Jan-Peter Pfeffer
Born: May 3, 1934
Amsterdam, Netherlands
Jan-Peter's father, Heinz, was a German-Jewish refugee who married Henriette De Leeuw, a Dutch-Jewish woman. Frightened by the Nazi dictatorship and the murder of Heinz's uncle in a concentration camp, they immigrated to the Netherlands when Henriette was nine months pregnant. They settled in Amsterdam.

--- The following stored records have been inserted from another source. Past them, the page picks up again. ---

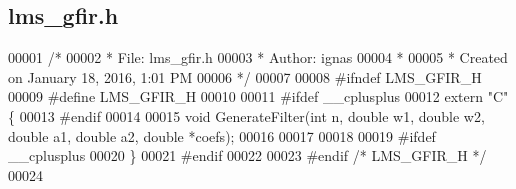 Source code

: \subsection{lms\+\_\+gfir.\+h}
\label{lms__gfir_8h_source}

\begin{DoxyCode}
00001 \textcolor{comment}{/* }
00002 \textcolor{comment}{ * File:   lms\_gfir.h}
00003 \textcolor{comment}{ * Author: ignas}
00004 \textcolor{comment}{ *}
00005 \textcolor{comment}{ * Created on January 18, 2016, 1:01 PM}
00006 \textcolor{comment}{ */}
00007 
00008 \textcolor{preprocessor}{#ifndef LMS\_GFIR\_H}
00009 \textcolor{preprocessor}{#define LMS\_GFIR\_H}
00010 
00011 \textcolor{preprocessor}{#ifdef  \_\_cplusplus}
00012 \textcolor{keyword}{extern} \textcolor{stringliteral}{"C"} \{
00013 \textcolor{preprocessor}{#endif}
00014 
00015 \textcolor{keywordtype}{void} GenerateFilter(\textcolor{keywordtype}{int} n, \textcolor{keywordtype}{double} w1, \textcolor{keywordtype}{double} w2, \textcolor{keywordtype}{double} a1, \textcolor{keywordtype}{double} a2, \textcolor{keywordtype}{double} *coefs);
00016 
00017 
00018 
00019 \textcolor{preprocessor}{#ifdef  \_\_cplusplus}
00020 \}
00021 \textcolor{preprocessor}{#endif}
00022 
00023 \textcolor{preprocessor}{#endif  }\textcolor{comment}{/* LMS\_GFIR\_H */}\textcolor{preprocessor}{}
00024 
\end{DoxyCode}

1933-39: Jan-Peter was born soon after his parents arrived in the Netherlands. He was 18 months old when Tommy, his baby brother, was born. In 1939 the parents and brother of Jan-Peter's father joined them in the Netherlands as refugees from Germany. Jan-Peter and Tommy grew up speaking Dutch as their native language, and they often spent time at their mother's family home in the country.
1940-44: The Germans occupied Amsterdam in May 1940. Despite the German occupation, 6-year-old Jan-Peter did not feel much change in his day-to-day life. Then just after his ninth birthday, the Germans sent his grandmother to a camp called Westerbork. Six months later, Jan-Peter and his family were sent to the same camp, but his grandmother was no longer there. During the winter, the Pfeffers were sent to a faraway ghetto called Theresienstadt where Jan-Peter felt cold, scared, and hungry.
On May 18, 1944, Jan-Peter was deported with his family to Auschwitz. He was gassed on July 11, 1944. Jan-Peter was 10 years old.